:: Extracted data ::

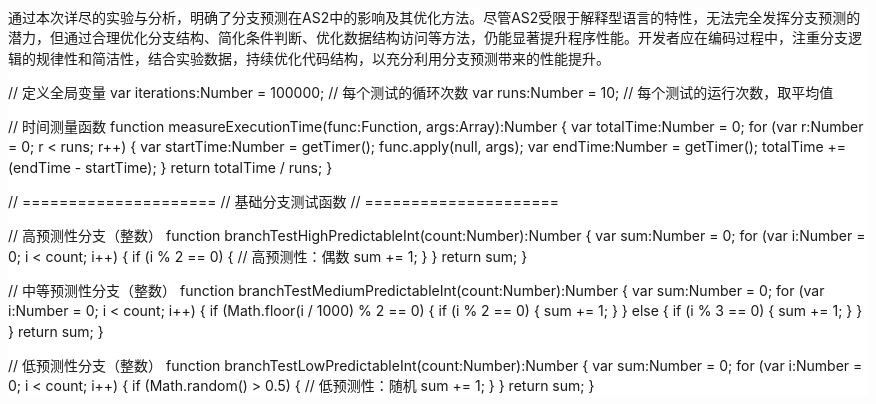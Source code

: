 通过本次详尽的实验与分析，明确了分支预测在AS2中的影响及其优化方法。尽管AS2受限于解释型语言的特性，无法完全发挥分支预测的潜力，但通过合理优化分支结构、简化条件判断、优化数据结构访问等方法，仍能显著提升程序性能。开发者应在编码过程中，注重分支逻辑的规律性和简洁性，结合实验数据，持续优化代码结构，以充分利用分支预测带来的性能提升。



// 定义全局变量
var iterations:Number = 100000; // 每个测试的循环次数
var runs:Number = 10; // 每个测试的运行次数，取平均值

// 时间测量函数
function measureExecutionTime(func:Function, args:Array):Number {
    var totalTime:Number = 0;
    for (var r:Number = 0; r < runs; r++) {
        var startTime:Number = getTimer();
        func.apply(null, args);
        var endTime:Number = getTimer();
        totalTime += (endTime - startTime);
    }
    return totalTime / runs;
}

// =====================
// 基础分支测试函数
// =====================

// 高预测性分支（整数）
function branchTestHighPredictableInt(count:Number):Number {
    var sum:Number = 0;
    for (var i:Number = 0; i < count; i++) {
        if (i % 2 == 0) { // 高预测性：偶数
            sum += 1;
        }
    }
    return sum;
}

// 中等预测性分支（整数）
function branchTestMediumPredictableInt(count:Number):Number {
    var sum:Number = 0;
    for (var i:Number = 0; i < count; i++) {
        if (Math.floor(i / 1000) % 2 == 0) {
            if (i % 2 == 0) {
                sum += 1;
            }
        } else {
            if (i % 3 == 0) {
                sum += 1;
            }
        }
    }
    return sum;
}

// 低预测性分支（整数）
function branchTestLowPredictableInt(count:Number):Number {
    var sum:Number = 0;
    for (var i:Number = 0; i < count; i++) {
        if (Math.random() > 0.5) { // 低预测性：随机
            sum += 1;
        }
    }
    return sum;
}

:: Exercise requirements ::
Count the lines above that contain the word "endTime". Write only the number.

:: Task result ::
2